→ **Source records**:
>>>>>

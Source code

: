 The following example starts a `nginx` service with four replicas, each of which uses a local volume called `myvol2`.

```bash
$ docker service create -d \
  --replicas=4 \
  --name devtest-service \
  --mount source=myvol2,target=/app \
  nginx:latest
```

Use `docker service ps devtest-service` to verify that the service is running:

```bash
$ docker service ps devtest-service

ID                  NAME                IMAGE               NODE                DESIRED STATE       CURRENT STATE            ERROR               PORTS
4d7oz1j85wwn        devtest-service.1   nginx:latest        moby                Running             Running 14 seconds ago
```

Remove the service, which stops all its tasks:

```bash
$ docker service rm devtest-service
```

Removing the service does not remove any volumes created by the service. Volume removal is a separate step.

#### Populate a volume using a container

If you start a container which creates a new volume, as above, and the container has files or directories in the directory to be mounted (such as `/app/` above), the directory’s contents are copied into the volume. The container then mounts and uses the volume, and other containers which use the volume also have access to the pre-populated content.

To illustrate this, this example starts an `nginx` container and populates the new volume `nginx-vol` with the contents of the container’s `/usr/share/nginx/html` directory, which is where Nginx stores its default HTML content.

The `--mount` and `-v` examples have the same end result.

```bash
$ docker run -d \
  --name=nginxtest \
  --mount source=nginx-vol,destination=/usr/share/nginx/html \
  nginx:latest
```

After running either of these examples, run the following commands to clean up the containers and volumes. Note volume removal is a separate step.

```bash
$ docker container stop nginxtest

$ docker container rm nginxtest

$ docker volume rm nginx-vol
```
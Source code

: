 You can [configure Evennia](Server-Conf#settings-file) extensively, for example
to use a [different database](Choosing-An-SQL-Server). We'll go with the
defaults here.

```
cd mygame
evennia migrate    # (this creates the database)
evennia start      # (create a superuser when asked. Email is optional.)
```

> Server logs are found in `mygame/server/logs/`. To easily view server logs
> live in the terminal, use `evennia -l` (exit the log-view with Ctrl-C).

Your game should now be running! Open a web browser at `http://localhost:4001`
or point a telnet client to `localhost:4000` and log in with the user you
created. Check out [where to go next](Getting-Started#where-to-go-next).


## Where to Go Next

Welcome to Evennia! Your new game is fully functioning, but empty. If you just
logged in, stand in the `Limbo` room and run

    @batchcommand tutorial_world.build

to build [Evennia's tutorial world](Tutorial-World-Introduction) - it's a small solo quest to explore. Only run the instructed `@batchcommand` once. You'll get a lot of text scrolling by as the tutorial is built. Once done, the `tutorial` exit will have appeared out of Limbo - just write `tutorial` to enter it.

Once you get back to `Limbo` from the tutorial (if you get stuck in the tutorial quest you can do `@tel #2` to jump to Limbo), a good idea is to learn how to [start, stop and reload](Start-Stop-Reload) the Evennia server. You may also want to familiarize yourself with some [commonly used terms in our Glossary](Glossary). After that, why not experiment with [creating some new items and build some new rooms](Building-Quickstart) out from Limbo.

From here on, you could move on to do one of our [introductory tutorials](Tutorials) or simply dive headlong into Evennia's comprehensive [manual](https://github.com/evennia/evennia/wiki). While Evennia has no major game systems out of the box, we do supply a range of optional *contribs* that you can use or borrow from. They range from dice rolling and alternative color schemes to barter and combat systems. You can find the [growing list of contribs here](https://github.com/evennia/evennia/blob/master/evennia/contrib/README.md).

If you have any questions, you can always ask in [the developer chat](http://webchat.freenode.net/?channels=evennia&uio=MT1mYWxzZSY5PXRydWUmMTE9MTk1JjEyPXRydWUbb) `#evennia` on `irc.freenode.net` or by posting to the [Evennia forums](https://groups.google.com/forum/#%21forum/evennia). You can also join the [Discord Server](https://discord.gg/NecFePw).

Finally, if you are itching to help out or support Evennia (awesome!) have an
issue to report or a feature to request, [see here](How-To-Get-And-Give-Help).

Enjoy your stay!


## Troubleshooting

<<<<<

→ **ASSIGNMENT**: Your task is to list each line of the records with the word "this".

→ **ANSWER BOX**:
To illustrate this, this example starts an `nginx` container and populates the new volume `nginx-vol` with the contents of the container’s `/usr/share/nginx/html` directory, which is where Nginx stores its default HTML content.
evennia migrate    # (this creates the database)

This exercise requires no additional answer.